▶ **To do**
Repeat the entries verbatim.

▶ **Exercise inputs**

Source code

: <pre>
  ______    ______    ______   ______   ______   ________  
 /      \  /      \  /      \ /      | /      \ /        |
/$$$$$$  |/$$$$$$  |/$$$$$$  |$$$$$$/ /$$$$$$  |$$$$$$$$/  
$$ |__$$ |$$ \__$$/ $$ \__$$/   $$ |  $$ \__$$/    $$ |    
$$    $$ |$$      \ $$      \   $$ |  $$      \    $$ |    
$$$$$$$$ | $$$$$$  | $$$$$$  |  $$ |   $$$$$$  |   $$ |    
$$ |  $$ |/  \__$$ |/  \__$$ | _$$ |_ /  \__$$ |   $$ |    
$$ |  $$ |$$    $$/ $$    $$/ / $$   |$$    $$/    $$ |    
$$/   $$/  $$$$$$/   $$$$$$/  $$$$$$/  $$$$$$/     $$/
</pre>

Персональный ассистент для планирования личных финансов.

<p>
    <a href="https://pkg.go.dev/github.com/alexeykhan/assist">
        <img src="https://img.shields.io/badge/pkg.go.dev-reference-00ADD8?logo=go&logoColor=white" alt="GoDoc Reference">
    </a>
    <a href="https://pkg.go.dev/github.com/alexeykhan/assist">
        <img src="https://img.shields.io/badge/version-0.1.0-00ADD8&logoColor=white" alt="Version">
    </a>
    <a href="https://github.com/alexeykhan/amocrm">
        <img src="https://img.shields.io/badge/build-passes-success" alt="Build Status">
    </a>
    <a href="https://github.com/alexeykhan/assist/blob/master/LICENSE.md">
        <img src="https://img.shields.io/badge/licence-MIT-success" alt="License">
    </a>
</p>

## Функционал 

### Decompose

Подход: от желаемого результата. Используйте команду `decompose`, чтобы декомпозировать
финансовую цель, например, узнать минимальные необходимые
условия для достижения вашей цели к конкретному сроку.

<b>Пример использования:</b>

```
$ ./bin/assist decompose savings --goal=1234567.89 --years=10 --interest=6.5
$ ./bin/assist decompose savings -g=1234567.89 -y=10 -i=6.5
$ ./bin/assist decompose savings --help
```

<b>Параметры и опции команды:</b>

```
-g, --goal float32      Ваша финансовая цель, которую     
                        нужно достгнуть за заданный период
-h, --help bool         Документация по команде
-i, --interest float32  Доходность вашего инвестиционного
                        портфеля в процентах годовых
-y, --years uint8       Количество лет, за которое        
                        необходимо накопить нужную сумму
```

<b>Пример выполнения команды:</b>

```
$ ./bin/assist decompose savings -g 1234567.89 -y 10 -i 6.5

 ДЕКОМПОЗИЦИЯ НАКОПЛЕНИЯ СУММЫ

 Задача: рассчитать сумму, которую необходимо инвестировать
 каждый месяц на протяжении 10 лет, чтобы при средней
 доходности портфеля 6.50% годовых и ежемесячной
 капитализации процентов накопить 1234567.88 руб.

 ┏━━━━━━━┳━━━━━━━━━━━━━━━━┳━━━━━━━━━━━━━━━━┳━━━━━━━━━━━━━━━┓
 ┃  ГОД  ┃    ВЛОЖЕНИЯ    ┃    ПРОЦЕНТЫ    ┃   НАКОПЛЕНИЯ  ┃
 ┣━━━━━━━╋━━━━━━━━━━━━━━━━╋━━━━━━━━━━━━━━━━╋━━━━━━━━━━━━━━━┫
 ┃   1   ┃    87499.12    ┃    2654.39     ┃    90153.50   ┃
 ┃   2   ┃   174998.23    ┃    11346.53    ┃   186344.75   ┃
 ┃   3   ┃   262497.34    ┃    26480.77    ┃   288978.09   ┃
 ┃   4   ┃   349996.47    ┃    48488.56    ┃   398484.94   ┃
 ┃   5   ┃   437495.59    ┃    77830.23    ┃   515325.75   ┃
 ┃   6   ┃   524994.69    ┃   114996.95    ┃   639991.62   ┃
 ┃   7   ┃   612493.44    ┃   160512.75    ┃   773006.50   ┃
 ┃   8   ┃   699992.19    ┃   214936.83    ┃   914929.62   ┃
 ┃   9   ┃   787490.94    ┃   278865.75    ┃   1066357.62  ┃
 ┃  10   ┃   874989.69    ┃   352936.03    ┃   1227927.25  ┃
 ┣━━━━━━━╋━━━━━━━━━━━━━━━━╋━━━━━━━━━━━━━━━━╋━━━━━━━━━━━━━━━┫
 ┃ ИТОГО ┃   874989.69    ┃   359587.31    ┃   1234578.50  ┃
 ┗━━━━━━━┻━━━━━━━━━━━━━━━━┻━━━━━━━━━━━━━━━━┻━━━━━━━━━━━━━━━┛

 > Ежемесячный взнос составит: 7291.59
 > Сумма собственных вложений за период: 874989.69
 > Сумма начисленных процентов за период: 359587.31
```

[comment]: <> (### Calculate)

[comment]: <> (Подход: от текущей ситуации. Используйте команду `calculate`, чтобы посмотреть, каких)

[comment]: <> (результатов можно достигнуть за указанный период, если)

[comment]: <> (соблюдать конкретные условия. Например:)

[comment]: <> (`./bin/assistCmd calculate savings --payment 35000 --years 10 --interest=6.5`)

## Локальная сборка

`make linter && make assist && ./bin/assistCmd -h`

▶ **Result**
Source code

: <pre>
  ______    ______    ______   ______   ______   ________  
 /      \  /      \  /      \ /      | /      \ /        |
/$$$$$$  |/$$$$$$  |/$$$$$$  |$$$$$$/ /$$$$$$  |$$$$$$$$/  
$$ |__$$ |$$ \__$$/ $$ \__$$/   $$ |  $$ \__$$/    $$ |    
$$    $$ |$$      \ $$      \   $$ |  $$      \    $$ |    
$$$$$$$$ | $$$$$$  | $$$$$$  |  $$ |   $$$$$$  |   $$ |    
$$ |  $$ |/  \__$$ |/  \__$$ | _$$ |_ /  \__$$ |   $$ |    
$$ |  $$ |$$    $$/ $$    $$/ / $$   |$$    $$/    $$ |    
$$/   $$/  $$$$$$/   $$$$$$/  $$$$$$/  $$$$$$/     $$/
</pre>

Персональный ассистент для планирования личных финансов.

<p>
    <a href="https://pkg.go.dev/github.com/alexeykhan/assist">
        <img src="https://img.shields.io/badge/pkg.go.dev-reference-00ADD8?logo=go&logoColor=white" alt="GoDoc Reference">
    </a>
    <a href="https://pkg.go.dev/github.com/alexeykhan/assist">
        <img src="https://img.shields.io/badge/version-0.1.0-00ADD8&logoColor=white" alt="Version">
    </a>
    <a href="https://github.com/alexeykhan/amocrm">
        <img src="https://img.shields.io/badge/build-passes-success" alt="Build Status">
    </a>
    <a href="https://github.com/alexeykhan/assist/blob/master/LICENSE.md">
        <img src="https://img.shields.io/badge/licence-MIT-success" alt="License">
    </a>
</p>

## Функционал 

### Decompose

Подход: от желаемого результата. Используйте команду `decompose`, чтобы декомпозировать
финансовую цель, например, узнать минимальные необходимые
условия для достижения вашей цели к конкретному сроку.

<b>Пример использования:</b>

```
$ ./bin/assist decompose savings --goal=1234567.89 --years=10 --interest=6.5
$ ./bin/assist decompose savings -g=1234567.89 -y=10 -i=6.5
$ ./bin/assist decompose savings --help
```

<b>Параметры и опции команды:</b>

```
-g, --goal float32      Ваша финансовая цель, которую     
                        нужно достгнуть за заданный период
-h, --help bool         Документация по команде
-i, --interest float32  Доходность вашего инвестиционного
                        портфеля в процентах годовых
-y, --years uint8       Количество лет, за которое        
                        необходимо накопить нужную сумму
```

<b>Пример выполнения команды:</b>

```
$ ./bin/assist decompose savings -g 1234567.89 -y 10 -i 6.5

 ДЕКОМПОЗИЦИЯ НАКОПЛЕНИЯ СУММЫ

 Задача: рассчитать сумму, которую необходимо инвестировать
 каждый месяц на протяжении 10 лет, чтобы при средней
 доходности портфеля 6.50% годовых и ежемесячной
 капитализации процентов накопить 1234567.88 руб.

 ┏━━━━━━━┳━━━━━━━━━━━━━━━━┳━━━━━━━━━━━━━━━━┳━━━━━━━━━━━━━━━┓
 ┃  ГОД  ┃    ВЛОЖЕНИЯ    ┃    ПРОЦЕНТЫ    ┃   НАКОПЛЕНИЯ  ┃
 ┣━━━━━━━╋━━━━━━━━━━━━━━━━╋━━━━━━━━━━━━━━━━╋━━━━━━━━━━━━━━━┫
 ┃   1   ┃    87499.12    ┃    2654.39     ┃    90153.50   ┃
 ┃   2   ┃   174998.23    ┃    11346.53    ┃   186344.75   ┃
 ┃   3   ┃   262497.34    ┃    26480.77    ┃   288978.09   ┃
 ┃   4   ┃   349996.47    ┃    48488.56    ┃   398484.94   ┃
 ┃   5   ┃   437495.59    ┃    77830.23    ┃   515325.75   ┃
 ┃   6   ┃   524994.69    ┃   114996.95    ┃   639991.62   ┃
 ┃   7   ┃   612493.44    ┃   160512.75    ┃   773006.50   ┃
 ┃   8   ┃   699992.19    ┃   214936.83    ┃   914929.62   ┃
 ┃   9   ┃   787490.94    ┃   278865.75    ┃   1066357.62  ┃
 ┃  10   ┃   874989.69    ┃   352936.03    ┃   1227927.25  ┃
 ┣━━━━━━━╋━━━━━━━━━━━━━━━━╋━━━━━━━━━━━━━━━━╋━━━━━━━━━━━━━━━┫
 ┃ ИТОГО ┃   874989.69    ┃   359587.31    ┃   1234578.50  ┃
 ┗━━━━━━━┻━━━━━━━━━━━━━━━━┻━━━━━━━━━━━━━━━━┻━━━━━━━━━━━━━━━┛

 > Ежемесячный взнос составит: 7291.59
 > Сумма собственных вложений за период: 874989.69
 > Сумма начисленных процентов за период: 359587.31
```

[comment]: <> (### Calculate)

[comment]: <> (Подход: от текущей ситуации. Используйте команду `calculate`, чтобы посмотреть, каких)

[comment]: <> (результатов можно достигнуть за указанный период, если)

[comment]: <> (соблюдать конкретные условия. Например:)

[comment]: <> (`./bin/assistCmd calculate savings --payment 35000 --years 10 --interest=6.5`)

## Локальная сборка

`make linter && make assist && ./bin/assistCmd -h`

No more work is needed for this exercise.